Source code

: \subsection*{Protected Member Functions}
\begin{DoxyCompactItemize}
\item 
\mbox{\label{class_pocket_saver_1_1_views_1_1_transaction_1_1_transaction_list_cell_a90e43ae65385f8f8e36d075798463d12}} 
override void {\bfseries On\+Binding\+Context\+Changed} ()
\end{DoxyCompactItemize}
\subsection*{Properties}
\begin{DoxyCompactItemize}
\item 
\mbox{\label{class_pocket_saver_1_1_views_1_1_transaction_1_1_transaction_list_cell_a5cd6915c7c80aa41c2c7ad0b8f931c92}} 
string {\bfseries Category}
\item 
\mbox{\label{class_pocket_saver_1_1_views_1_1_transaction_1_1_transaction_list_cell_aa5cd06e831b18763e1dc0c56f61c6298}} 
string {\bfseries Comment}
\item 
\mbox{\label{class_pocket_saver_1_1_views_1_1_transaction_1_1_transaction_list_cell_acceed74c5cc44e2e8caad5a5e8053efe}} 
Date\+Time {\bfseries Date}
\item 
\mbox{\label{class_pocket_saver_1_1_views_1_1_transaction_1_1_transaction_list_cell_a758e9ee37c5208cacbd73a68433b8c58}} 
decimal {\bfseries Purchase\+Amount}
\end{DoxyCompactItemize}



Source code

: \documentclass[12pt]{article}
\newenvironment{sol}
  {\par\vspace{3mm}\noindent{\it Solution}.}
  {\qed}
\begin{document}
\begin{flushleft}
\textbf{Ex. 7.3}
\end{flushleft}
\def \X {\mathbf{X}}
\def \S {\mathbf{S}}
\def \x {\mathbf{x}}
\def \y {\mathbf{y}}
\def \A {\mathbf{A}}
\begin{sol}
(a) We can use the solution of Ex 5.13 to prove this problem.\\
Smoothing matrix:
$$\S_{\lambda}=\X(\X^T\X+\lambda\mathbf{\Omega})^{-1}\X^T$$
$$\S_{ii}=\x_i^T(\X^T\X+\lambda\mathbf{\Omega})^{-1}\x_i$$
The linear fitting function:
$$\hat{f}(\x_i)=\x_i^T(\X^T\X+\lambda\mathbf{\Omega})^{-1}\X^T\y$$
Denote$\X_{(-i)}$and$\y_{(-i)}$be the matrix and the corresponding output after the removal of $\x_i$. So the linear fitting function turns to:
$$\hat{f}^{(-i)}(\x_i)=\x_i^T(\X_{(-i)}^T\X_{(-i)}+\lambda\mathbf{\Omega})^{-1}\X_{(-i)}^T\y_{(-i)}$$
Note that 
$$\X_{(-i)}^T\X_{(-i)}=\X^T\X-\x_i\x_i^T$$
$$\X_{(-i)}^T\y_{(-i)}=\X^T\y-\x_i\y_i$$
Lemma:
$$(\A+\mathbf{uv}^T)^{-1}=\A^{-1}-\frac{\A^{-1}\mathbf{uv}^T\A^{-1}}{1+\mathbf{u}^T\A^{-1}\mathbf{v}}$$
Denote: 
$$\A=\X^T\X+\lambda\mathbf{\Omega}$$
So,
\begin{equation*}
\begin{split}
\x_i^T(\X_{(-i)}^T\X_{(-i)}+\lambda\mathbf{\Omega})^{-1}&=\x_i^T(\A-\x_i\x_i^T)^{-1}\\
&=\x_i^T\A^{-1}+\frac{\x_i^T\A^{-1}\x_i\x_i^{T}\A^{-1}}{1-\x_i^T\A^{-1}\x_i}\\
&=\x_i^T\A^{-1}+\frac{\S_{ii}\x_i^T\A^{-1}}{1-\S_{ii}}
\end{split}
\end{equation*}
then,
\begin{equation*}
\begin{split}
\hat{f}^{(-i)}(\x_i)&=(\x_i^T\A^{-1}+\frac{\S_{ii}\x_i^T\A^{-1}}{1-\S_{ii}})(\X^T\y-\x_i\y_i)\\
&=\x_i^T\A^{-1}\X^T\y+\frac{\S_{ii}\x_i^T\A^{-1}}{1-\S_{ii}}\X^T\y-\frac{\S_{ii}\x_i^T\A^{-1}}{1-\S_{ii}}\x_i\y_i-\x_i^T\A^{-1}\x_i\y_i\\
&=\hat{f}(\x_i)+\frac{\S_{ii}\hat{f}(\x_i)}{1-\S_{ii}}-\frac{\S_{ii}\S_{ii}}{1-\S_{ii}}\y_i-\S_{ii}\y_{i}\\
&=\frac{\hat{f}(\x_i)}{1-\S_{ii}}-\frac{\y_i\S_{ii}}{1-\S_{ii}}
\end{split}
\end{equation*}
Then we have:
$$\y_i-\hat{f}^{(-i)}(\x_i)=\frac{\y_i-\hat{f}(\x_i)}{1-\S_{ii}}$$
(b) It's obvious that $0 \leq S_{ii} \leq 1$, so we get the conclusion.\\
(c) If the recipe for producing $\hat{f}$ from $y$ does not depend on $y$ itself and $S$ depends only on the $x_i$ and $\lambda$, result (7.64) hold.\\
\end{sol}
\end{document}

▸ **TASK**
Select and copy each line from the data that includes the word "mathbf".

▸ **ANSWER BOX**
\def \X {\mathbf{X}}
\def \S {\mathbf{S}}
\def \x {\mathbf{x}}
\def \y {\mathbf{y}}
\def \A {\mathbf{A}}
$$\S_{\lambda}=\X(\X^T\X+\lambda\mathbf{\Omega})^{-1}\X^T$$
$$\S_{ii}=\x_i^T(\X^T\X+\lambda\mathbf{\Omega})^{-1}\x_i$$
$$\hat{f}(\x_i)=\x_i^T(\X^T\X+\lambda\mathbf{\Omega})^{-1}\X^T\y$$
$$\hat{f}^{(-i)}(\x_i)=\x_i^T(\X_{(-i)}^T\X_{(-i)}+\lambda\mathbf{\Omega})^{-1}\X_{(-i)}^T\y_{(-i)}$$
$$(\A+\mathbf{uv}^T)^{-1}=\A^{-1}-\frac{\A^{-1}\mathbf{uv}^T\A^{-1}}{1+\mathbf{u}^T\A^{-1}\mathbf{v}}$$
$$\A=\X^T\X+\lambda\mathbf{\Omega}$$
\x_i^T(\X_{(-i)}^T\X_{(-i)}+\lambda\mathbf{\Omega})^{-1}&=\x_i^T(\A-\x_i\x_i^T)^{-1}\\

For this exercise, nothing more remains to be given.